(Items from a dataset)
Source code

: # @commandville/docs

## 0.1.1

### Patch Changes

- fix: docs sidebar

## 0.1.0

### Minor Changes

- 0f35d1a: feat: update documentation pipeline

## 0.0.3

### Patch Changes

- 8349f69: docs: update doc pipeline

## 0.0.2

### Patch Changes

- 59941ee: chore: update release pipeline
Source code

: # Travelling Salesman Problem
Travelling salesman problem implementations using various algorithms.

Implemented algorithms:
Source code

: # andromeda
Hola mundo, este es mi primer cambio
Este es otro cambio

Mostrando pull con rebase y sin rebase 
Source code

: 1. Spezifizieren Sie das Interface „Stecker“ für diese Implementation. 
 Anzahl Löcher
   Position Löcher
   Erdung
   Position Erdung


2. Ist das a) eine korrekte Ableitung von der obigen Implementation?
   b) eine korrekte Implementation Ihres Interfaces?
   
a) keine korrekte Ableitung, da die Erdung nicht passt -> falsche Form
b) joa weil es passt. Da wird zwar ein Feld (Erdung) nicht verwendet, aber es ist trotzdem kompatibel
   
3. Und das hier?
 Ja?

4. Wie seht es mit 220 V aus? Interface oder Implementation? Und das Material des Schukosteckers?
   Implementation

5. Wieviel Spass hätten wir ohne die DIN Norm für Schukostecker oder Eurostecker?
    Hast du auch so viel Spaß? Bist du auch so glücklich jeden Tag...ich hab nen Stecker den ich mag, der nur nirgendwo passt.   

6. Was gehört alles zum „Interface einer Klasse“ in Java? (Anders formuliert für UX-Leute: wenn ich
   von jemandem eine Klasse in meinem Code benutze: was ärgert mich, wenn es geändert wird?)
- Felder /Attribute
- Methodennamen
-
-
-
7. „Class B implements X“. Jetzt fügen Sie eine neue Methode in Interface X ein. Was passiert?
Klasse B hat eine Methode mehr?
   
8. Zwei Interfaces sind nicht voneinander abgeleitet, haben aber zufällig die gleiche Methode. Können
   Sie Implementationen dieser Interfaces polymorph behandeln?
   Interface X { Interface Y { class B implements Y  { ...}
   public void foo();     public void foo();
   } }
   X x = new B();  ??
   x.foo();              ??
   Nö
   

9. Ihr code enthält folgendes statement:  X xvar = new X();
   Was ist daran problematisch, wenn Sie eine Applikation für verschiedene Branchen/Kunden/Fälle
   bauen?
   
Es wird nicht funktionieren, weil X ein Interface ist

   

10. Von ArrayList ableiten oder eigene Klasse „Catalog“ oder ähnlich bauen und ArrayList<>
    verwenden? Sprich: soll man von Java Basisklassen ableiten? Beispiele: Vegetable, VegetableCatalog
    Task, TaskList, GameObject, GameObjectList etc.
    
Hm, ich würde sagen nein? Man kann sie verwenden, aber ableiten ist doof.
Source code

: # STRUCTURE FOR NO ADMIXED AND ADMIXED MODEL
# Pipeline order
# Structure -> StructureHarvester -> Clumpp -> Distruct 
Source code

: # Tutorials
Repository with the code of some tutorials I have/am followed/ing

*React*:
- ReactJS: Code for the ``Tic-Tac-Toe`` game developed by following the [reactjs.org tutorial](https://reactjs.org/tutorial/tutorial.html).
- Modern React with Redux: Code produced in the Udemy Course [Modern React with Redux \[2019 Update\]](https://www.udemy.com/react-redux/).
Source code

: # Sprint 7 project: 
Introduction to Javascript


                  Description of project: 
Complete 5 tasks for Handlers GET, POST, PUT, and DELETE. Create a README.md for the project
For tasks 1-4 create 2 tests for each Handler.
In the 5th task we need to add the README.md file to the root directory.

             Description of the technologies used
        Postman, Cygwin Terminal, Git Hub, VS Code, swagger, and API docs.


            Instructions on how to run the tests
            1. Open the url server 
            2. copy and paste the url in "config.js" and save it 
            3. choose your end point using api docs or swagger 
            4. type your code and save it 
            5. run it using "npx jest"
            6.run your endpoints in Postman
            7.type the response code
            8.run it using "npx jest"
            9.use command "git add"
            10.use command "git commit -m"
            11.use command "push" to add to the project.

==

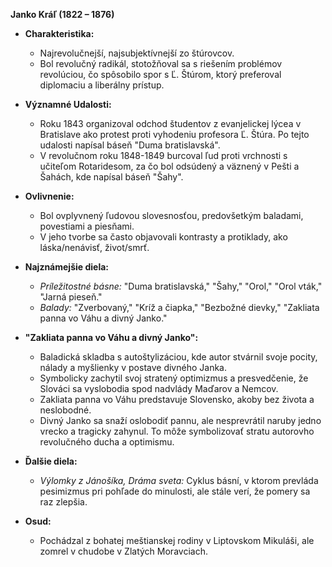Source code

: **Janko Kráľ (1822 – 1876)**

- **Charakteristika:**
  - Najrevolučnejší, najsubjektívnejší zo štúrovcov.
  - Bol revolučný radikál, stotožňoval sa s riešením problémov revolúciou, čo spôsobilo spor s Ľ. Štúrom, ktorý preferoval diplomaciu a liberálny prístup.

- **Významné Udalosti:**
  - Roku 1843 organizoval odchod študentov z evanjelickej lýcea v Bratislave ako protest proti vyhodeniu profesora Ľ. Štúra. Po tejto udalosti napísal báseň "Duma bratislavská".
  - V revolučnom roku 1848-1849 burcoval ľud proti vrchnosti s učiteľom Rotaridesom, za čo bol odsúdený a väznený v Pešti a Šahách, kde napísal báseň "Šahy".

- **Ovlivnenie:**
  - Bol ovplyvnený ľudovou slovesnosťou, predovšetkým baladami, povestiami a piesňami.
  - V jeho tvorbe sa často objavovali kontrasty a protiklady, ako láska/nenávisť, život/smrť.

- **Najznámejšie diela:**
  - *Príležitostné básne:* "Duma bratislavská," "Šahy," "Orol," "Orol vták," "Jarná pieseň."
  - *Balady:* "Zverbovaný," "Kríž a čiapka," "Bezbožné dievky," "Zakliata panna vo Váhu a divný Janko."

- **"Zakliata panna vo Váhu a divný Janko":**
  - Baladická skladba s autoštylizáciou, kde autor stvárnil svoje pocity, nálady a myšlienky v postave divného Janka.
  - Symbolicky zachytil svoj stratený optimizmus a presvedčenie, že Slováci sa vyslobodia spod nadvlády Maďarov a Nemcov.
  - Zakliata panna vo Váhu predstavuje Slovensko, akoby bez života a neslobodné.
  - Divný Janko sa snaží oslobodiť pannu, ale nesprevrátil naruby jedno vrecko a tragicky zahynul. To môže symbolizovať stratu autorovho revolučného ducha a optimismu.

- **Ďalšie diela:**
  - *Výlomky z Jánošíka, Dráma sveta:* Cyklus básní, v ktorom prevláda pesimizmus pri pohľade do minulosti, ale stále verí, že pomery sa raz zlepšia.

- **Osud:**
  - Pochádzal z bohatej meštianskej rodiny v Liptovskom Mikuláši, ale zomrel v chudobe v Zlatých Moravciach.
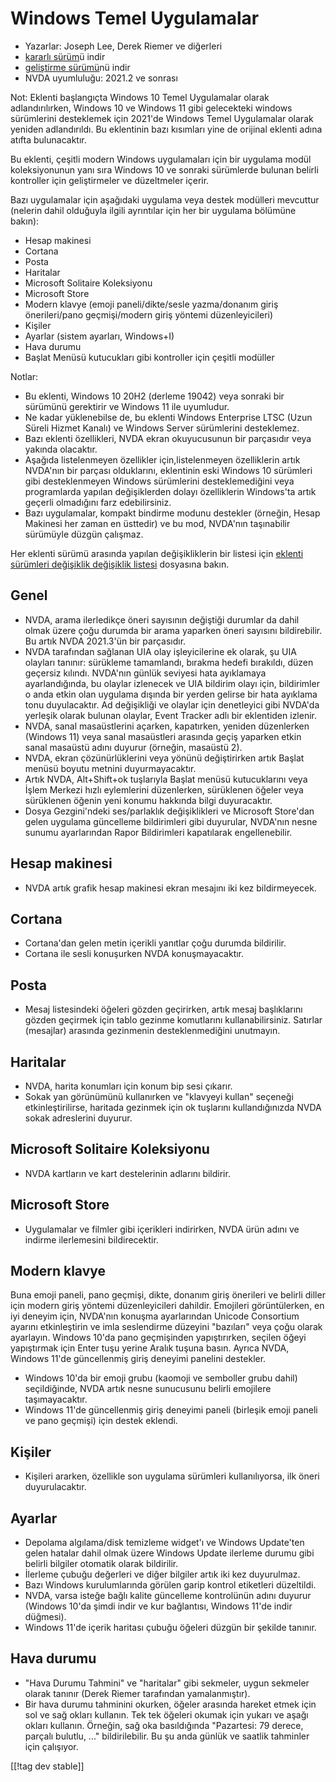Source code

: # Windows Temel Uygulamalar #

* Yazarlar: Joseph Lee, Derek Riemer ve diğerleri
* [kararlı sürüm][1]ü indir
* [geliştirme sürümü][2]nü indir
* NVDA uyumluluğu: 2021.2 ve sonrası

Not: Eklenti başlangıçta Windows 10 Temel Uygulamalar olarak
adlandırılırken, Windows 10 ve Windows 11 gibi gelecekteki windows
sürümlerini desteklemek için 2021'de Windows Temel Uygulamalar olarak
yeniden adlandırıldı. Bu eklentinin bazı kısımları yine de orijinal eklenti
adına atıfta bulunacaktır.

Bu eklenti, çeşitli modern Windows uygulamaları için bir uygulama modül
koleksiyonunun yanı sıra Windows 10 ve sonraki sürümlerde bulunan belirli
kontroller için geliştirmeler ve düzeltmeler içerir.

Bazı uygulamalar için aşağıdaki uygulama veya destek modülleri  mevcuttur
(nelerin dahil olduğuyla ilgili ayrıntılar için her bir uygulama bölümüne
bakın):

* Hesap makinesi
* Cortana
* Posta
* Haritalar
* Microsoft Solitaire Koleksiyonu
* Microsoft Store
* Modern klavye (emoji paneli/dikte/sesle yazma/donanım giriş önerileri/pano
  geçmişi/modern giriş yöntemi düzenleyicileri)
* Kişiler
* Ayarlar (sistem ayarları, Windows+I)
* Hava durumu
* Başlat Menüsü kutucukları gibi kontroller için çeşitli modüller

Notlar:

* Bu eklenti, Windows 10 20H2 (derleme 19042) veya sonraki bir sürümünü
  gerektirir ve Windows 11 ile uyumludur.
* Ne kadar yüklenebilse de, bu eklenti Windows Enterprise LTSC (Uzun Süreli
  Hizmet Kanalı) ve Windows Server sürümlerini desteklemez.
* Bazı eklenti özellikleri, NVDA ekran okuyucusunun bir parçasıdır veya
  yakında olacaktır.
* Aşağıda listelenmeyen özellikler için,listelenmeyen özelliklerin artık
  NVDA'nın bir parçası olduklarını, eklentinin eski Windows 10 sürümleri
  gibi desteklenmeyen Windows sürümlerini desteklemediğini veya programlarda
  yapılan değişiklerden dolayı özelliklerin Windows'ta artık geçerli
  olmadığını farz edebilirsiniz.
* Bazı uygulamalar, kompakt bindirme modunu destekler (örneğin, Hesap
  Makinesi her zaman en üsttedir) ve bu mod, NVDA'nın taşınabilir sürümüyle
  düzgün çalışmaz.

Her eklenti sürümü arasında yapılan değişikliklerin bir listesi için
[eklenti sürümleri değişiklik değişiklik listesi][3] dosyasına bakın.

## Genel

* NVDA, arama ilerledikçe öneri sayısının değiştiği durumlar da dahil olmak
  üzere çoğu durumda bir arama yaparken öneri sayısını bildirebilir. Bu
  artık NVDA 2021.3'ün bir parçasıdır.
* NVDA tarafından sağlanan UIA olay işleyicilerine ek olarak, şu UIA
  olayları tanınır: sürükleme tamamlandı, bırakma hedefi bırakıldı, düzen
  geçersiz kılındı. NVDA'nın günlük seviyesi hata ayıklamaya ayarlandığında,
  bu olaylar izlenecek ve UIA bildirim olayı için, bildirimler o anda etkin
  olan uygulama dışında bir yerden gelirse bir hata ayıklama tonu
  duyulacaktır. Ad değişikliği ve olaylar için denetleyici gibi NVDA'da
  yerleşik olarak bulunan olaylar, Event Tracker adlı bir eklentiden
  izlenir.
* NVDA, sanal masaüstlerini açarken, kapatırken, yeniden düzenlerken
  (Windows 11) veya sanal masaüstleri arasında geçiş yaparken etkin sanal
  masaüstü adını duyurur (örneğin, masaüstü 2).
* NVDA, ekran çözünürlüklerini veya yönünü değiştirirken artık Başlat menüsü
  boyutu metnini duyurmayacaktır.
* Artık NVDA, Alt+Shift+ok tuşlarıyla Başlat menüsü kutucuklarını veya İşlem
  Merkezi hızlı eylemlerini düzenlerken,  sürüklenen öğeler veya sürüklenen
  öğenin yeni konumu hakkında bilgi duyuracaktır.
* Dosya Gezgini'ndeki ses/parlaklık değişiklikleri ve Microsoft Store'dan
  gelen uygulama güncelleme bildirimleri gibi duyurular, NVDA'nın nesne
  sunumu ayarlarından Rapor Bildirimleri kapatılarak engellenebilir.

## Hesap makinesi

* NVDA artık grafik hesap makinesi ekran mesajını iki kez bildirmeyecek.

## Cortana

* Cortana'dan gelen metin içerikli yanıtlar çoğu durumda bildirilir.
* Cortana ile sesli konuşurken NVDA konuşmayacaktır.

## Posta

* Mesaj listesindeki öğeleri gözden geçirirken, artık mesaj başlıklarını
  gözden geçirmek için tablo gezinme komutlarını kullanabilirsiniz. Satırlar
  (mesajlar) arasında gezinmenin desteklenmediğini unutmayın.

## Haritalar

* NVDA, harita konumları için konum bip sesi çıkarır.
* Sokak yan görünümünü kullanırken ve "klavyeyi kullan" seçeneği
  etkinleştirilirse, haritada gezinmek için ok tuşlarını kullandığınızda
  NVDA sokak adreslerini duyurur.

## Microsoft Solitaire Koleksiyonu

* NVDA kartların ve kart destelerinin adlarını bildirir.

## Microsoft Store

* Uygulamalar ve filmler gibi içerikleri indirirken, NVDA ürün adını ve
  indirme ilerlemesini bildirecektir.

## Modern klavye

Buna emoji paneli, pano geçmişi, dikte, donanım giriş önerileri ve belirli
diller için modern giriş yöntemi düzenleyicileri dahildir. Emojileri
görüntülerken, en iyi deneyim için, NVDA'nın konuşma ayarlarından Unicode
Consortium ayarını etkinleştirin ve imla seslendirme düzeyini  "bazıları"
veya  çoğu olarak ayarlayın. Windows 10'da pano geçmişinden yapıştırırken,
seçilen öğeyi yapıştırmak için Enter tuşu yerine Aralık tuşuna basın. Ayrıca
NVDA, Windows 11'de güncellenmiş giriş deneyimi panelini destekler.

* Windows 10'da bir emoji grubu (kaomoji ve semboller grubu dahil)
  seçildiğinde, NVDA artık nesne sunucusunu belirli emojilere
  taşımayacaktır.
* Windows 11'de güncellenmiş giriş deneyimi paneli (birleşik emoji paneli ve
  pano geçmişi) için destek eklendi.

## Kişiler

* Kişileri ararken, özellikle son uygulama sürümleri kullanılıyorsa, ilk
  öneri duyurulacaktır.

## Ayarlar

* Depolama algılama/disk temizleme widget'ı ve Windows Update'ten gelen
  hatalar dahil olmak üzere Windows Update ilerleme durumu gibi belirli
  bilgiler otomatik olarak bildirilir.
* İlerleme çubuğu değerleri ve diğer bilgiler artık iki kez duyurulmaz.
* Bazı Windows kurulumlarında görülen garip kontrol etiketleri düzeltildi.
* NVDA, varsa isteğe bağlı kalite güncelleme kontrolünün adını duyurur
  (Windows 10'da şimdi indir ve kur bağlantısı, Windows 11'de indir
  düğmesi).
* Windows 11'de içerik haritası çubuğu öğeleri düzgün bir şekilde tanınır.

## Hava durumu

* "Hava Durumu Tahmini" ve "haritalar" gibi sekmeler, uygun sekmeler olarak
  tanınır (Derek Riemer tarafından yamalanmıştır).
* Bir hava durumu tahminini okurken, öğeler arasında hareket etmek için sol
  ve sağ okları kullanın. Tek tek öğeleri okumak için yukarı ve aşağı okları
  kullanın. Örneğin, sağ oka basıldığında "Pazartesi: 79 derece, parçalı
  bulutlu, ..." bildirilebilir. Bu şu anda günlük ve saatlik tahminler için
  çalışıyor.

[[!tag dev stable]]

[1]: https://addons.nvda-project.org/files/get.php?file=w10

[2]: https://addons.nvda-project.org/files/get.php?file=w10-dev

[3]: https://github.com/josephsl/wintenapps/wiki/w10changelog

---

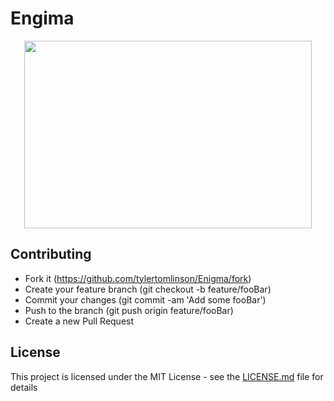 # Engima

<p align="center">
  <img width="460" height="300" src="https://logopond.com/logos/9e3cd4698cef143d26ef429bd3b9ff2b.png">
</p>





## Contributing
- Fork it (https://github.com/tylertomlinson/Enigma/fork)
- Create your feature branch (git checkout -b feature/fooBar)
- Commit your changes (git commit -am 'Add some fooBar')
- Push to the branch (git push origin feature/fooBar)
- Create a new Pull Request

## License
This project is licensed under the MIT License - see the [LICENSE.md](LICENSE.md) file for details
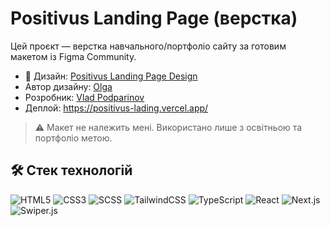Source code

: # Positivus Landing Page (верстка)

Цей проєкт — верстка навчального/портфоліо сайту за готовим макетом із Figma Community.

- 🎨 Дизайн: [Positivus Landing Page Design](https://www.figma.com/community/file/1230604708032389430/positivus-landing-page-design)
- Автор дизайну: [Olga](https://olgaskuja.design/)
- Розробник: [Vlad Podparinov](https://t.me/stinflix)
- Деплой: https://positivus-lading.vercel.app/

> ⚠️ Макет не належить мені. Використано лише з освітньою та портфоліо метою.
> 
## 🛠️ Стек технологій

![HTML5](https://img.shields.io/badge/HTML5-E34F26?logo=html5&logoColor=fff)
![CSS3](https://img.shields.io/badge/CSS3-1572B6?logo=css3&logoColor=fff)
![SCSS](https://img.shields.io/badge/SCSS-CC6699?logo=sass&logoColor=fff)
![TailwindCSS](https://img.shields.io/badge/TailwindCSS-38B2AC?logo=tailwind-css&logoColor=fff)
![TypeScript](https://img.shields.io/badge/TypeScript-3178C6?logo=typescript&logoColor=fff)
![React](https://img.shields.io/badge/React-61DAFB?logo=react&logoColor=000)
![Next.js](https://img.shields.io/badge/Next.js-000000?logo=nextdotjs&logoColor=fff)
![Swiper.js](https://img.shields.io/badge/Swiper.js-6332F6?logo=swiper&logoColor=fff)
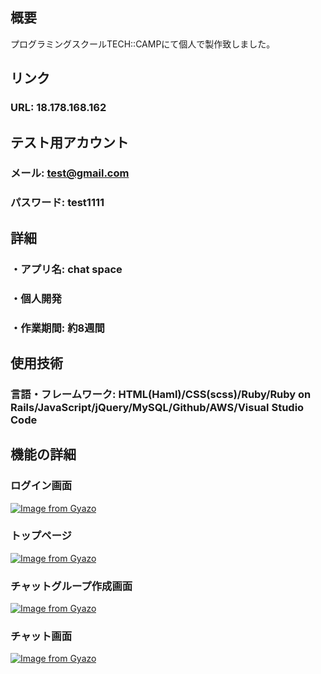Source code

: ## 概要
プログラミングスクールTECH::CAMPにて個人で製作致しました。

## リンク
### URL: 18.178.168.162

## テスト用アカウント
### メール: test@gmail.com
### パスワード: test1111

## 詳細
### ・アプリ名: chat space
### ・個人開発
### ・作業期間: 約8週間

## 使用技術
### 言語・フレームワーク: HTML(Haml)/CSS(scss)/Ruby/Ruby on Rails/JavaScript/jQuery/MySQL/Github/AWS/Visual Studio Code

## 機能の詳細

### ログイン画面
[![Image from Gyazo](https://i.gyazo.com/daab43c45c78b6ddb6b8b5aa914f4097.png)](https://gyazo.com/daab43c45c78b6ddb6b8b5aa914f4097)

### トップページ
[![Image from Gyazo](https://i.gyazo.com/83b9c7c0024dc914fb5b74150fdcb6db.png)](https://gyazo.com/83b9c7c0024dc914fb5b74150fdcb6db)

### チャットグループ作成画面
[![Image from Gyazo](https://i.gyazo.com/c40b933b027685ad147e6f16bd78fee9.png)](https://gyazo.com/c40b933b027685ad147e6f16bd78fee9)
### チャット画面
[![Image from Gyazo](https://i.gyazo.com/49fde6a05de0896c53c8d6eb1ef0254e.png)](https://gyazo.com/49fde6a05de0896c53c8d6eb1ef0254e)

▸ Task description
Your answer should be the exact lines above from the one with "5. run it using" through the one with "to the project.", both included, and nothing besides.

▸ Finished exercise
            5. run it using "npx jest"
            6.run your endpoints in Postman
            7.type the response code
            8.run it using "npx jest"
            9.use command "git add"
            10.use command "git commit -m"
            11.use command "push" to add to the project.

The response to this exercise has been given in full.